(RAW DATA begins)

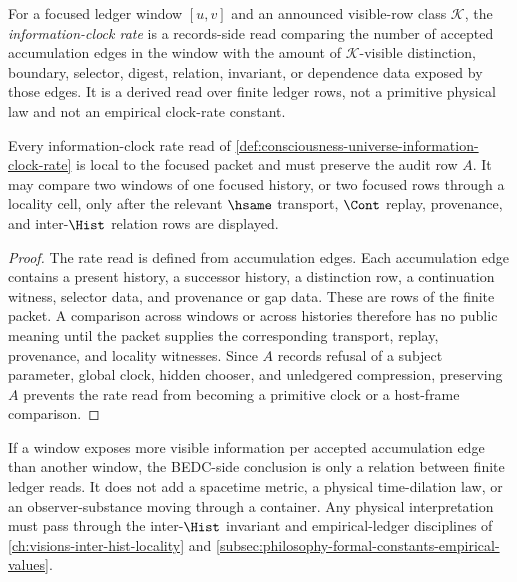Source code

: \begin{definition}
\label{def:consciousness-universe-information-clock-rate}
For a focused ledger window $[u,v]$ and an announced visible-row class $\mathcal{K}$, the \emph{information-clock rate} is a records-side read comparing the number of accepted accumulation edges in the window with the amount of $\mathcal{K}$-visible distinction, boundary, selector, digest, relation, invariant, or dependence data exposed by those edges. It is a derived read over finite ledger rows, not a primitive physical law and not an empirical clock-rate constant.
\end{definition}

\begin{proposition}
\label{prop:consciousness-universe-clock-rate-local-budgeted}
Every information-clock rate read of \autoref{def:consciousness-universe-information-clock-rate} is local to the focused packet and must preserve the audit row $A$. It may compare two windows of one focused history, or two focused rows through a locality cell, only after the relevant $\hsame$ transport, $\Cont$ replay, provenance, and inter-$\Hist$ relation rows are displayed.
\end{proposition}

\begin{proof}
The rate read is defined from accumulation edges. Each accumulation edge contains a present history, a successor history, a distinction row, a continuation witness, selector data, and provenance or gap data. These are rows of the finite packet. A comparison across windows or across histories therefore has no public meaning until the packet supplies the corresponding transport, replay, provenance, and locality witnesses. Since $A$ records refusal of a subject parameter, global clock, hidden chooser, and unledgered compression, preserving $A$ prevents the rate read from becoming a primitive clock or a host-frame comparison.
\end{proof}

\begin{corollary}
\label{cor:consciousness-universe-information-density-no-spacetime-primitive}
If a window exposes more visible information per accepted accumulation edge than another window, the BEDC-side conclusion is only a relation between finite ledger reads. It does not add a spacetime metric, a physical time-dilation law, or an observer-substance moving through a container. Any physical interpretation must pass through the inter-$\Hist$ invariant and empirical-ledger disciplines of \autoref{ch:visions-inter-hist-locality} and \autoref{subsec:philosophy-formal-constants-empirical-values}.
\end{corollary}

(RAW DATA ends)

GOAL OF THE EXERCISE — Exclude the pictures and reproduce every entry exactly.

REPLY —
Source code

: \begin{definition}
\label{def:consciousness-universe-information-clock-rate}
For a focused ledger window $[u,v]$ and an announced visible-row class $\mathcal{K}$, the \emph{information-clock rate} is a records-side read comparing the number of accepted accumulation edges in the window with the amount of $\mathcal{K}$-visible distinction, boundary, selector, digest, relation, invariant, or dependence data exposed by those edges. It is a derived read over finite ledger rows, not a primitive physical law and not an empirical clock-rate constant.
\end{definition}

\begin{proposition}
\label{prop:consciousness-universe-clock-rate-local-budgeted}
Every information-clock rate read of \autoref{def:consciousness-universe-information-clock-rate} is local to the focused packet and must preserve the audit row $A$. It may compare two windows of one focused history, or two focused rows through a locality cell, only after the relevant $\hsame$ transport, $\Cont$ replay, provenance, and inter-$\Hist$ relation rows are displayed.
\end{proposition}

\begin{proof}
The rate read is defined from accumulation edges. Each accumulation edge contains a present history, a successor history, a distinction row, a continuation witness, selector data, and provenance or gap data. These are rows of the finite packet. A comparison across windows or across histories therefore has no public meaning until the packet supplies the corresponding transport, replay, provenance, and locality witnesses. Since $A$ records refusal of a subject parameter, global clock, hidden chooser, and unledgered compression, preserving $A$ prevents the rate read from becoming a primitive clock or a host-frame comparison.
\end{proof}

\begin{corollary}
\label{cor:consciousness-universe-information-density-no-spacetime-primitive}
If a window exposes more visible information per accepted accumulation edge than another window, the BEDC-side conclusion is only a relation between finite ledger reads. It does not add a spacetime metric, a physical time-dilation law, or an observer-substance moving through a container. Any physical interpretation must pass through the inter-$\Hist$ invariant and empirical-ledger disciplines of \autoref{ch:visions-inter-hist-locality} and \autoref{subsec:philosophy-formal-constants-empirical-values}.
\end{corollary}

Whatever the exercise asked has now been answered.